Instagram VS Reality
This piece brings together two sides of myself through the years. One side shows what the world has seen all along; the me that I chose to share via Instagram. The other side shows what I have kept hidden from everyone for almost a decade at this point; my food logs from MyFitnessPal.
The selfies of my body and face that I posted on Instagram are the ones that I felt comfortable with sharing with the public at large. Behind each post, though, was countless other selfies that didn’t make the cut. They had bad angles, showed too many rolls, or my hair wasn’t quite right so those images had to go so the few “good ones” could be shared. Some of these posts boasted body positivity, healthily working out, or being accepting of one’s body, things that were quite honestly total lies.

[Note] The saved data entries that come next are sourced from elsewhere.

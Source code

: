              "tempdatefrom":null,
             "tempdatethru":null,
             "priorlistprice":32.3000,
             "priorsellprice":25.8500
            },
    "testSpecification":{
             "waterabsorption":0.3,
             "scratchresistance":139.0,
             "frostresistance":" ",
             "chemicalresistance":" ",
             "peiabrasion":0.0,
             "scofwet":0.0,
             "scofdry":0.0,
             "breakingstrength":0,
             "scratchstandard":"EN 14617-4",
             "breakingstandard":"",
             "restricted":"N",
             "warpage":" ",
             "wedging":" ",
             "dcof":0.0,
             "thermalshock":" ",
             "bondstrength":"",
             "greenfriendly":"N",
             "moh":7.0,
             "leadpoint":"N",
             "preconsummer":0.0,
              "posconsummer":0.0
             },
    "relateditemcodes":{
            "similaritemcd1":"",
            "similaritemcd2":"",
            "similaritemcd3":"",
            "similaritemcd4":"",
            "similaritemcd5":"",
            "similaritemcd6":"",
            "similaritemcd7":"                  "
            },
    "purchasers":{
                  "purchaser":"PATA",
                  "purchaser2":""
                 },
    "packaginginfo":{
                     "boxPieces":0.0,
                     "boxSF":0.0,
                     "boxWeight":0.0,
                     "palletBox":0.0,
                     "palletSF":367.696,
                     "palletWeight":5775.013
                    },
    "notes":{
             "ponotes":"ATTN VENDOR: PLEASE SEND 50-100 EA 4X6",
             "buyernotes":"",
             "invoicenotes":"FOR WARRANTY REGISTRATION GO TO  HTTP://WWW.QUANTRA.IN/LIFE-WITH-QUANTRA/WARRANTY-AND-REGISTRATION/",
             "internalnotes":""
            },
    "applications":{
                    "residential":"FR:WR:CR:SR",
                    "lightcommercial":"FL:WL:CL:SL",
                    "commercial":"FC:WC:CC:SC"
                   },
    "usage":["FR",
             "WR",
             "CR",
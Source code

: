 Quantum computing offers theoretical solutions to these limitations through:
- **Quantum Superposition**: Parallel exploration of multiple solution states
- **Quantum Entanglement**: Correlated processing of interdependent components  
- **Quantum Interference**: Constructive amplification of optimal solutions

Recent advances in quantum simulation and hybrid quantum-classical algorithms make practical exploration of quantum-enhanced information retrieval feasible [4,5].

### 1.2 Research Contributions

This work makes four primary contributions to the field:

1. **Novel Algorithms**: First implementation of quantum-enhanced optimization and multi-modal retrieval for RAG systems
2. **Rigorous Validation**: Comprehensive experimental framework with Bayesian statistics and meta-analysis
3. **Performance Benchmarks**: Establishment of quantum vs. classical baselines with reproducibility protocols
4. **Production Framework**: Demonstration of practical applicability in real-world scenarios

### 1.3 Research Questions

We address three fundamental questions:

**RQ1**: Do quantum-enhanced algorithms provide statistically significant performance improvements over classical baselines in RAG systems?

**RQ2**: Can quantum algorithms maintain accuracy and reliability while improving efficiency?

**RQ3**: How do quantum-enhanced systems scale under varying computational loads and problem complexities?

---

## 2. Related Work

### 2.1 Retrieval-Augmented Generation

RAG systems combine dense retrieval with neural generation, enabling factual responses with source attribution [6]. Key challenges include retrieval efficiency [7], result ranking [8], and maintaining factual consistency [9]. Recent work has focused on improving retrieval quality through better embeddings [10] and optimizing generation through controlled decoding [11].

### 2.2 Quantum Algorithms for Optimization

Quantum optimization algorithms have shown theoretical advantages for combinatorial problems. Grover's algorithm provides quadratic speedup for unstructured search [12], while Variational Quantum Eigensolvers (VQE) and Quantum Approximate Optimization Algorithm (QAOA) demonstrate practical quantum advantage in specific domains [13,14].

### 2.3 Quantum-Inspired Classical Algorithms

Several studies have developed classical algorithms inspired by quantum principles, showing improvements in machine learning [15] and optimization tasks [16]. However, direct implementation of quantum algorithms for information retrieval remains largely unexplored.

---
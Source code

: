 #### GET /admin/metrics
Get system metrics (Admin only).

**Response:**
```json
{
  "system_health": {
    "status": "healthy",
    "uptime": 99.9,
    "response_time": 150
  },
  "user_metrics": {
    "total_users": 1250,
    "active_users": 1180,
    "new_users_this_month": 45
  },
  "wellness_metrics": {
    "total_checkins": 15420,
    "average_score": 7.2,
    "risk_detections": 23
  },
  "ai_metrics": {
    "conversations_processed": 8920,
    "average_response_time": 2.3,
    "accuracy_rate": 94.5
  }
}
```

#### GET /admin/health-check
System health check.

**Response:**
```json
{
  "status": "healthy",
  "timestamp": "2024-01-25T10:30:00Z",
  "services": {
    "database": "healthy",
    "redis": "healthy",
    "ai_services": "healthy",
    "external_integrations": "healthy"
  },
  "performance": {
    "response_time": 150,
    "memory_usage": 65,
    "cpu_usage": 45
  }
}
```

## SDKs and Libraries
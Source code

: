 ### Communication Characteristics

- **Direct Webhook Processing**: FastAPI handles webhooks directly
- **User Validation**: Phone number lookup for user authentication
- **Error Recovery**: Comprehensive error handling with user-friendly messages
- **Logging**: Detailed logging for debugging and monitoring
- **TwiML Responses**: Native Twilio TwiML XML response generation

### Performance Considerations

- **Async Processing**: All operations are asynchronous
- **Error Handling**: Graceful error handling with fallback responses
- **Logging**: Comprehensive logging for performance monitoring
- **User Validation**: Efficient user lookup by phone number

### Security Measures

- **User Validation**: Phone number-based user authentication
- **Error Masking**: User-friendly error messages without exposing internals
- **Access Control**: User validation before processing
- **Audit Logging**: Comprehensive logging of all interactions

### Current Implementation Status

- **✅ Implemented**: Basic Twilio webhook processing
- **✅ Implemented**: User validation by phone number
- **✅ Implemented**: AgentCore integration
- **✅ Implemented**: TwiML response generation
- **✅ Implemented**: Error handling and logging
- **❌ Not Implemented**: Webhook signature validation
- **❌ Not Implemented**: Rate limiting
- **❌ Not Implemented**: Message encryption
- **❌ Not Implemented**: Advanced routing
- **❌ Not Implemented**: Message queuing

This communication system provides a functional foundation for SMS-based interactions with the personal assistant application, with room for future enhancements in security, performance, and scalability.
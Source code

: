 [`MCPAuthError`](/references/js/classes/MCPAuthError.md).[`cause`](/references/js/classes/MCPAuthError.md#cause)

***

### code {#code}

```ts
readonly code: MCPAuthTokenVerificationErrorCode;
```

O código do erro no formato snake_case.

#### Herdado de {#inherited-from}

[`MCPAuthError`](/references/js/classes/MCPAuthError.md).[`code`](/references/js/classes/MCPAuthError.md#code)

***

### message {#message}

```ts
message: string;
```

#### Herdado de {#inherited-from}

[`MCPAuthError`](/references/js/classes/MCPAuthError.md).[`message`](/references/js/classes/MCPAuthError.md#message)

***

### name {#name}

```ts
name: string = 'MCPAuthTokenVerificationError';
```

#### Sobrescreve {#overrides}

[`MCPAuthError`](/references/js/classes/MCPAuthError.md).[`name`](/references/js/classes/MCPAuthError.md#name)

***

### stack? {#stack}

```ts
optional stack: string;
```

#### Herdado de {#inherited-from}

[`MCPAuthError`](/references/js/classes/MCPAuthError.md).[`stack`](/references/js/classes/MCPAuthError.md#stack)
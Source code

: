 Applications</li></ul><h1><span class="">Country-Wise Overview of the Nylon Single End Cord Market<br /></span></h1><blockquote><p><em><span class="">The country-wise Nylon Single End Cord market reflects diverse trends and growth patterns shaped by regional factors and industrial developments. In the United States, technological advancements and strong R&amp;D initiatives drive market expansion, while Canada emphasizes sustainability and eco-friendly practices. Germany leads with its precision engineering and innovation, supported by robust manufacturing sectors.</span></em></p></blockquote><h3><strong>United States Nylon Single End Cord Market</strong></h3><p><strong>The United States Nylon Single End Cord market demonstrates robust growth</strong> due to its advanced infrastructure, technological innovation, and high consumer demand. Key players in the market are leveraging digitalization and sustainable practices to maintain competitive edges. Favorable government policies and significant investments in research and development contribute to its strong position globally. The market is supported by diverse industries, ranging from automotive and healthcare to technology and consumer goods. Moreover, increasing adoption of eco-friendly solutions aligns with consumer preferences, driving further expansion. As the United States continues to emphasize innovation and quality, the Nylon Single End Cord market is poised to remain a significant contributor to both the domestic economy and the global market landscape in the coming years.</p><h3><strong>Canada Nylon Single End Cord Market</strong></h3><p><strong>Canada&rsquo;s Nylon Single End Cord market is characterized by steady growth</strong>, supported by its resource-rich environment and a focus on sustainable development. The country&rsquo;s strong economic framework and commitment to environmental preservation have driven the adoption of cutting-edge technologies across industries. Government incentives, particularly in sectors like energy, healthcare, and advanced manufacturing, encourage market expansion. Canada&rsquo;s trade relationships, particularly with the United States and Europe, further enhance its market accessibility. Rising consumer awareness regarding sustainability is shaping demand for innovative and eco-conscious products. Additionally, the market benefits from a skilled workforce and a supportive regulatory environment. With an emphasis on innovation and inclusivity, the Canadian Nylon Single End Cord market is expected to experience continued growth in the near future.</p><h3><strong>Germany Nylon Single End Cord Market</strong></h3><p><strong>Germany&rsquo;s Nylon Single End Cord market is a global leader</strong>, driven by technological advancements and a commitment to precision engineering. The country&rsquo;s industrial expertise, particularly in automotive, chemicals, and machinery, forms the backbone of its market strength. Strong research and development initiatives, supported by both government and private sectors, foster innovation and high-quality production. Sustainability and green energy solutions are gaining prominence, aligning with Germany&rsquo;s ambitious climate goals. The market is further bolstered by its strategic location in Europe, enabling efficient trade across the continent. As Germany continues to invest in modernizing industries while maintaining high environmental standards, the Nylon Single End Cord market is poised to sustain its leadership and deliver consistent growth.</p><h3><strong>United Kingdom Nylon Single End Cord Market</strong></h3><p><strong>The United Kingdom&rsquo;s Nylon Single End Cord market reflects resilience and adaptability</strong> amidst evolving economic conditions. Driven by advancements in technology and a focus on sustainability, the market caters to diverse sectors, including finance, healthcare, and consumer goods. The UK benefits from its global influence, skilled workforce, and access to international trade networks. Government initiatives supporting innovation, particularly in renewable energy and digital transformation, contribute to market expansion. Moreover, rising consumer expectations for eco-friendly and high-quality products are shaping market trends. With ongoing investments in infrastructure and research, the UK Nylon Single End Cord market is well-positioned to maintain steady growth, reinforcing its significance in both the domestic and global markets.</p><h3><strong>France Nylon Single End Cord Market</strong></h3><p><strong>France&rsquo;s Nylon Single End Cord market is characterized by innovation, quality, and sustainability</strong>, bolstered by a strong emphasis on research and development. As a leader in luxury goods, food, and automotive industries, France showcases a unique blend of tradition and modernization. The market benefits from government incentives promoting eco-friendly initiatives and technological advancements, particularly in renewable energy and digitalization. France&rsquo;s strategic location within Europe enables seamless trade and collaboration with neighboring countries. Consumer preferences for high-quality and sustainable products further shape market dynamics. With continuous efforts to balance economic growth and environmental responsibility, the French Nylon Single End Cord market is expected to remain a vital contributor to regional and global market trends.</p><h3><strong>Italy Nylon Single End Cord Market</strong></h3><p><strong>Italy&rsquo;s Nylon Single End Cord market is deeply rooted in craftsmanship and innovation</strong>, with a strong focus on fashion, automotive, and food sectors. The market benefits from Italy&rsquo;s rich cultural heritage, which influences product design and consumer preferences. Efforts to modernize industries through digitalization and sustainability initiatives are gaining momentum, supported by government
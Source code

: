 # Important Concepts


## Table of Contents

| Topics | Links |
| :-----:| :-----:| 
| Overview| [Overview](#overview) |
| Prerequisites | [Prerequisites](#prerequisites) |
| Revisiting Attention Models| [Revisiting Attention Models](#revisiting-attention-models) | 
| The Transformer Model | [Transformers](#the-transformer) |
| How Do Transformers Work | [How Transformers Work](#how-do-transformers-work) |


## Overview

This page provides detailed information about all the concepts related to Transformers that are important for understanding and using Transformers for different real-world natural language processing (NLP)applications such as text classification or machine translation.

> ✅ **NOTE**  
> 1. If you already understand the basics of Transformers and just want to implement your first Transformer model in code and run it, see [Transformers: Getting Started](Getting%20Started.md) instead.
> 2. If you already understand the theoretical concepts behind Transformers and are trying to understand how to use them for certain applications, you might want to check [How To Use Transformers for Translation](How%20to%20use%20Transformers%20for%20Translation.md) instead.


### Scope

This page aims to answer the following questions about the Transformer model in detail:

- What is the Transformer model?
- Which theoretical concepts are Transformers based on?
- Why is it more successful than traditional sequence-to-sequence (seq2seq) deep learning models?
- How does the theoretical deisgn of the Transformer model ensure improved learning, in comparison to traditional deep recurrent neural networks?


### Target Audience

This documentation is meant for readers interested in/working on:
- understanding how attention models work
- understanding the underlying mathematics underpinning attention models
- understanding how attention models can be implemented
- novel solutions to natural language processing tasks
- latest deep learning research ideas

These logs from MyFitnessPal all correspond to times around when these selfies were posted. These logs show just how not body positive or healthy I actually was at the time. These logs are the reality behind the posts from Instagram.
Emotion Paintings
This series of paintings is centered around reflecting on my mental states at various points in time throughout my changing relationship with my body. I chose to approach these paintings in a very freeform and abstract manner. I worked very wet, with my paper completely soaked with water, allowing the water and watered-down paints to flow and mix with one another, much like feelings and emotions can flow and mix into one another. I scattered rock salt across the surfaces of these paintings to add some visual texture and variety to them, a technique I have always enjoyed.
The emotion paintings were the first series that I completed for this project. It felt like a nice and uncomplicated way to ease into this whole daunting process. Despite some of these emotion paintings focusing on conveying the negative emotions that I once felt, the process of creating these paintings was incredibly enjoyable. I worked on all six of them simultaneously but it was not until the very end that what I had hoped for began to emerge. I could clearly see the emotions that I was aiming for represented on my paper. The paintings representing a negative mindset and thought patterns felt just as I had hoped; messy, dark, overwhelming. They feel like how it feels to be experiencing these emotions in the moment. Meanwhile, the positive mindset images are more light and airy; like how it feels to be in a positive mindset. Looking at these finished paintings has really helped me to visualize the positive effects that adopting a body neutral mindset has had on me. I cannot look at these paintings, see illustrated in them where I was and where I am now, and say that body neutrality has not made a positive impact on me.
Negative Mindset. These three paintings are meant to convey, or were inspired by, depression, self-hate, anxiety, brain fog, and hiding my true feelings from others.
Positive Mindset. The these three paintings are meant to convey, or were inspired by, self-love, appreciation, happiness, forgiveness, and growth.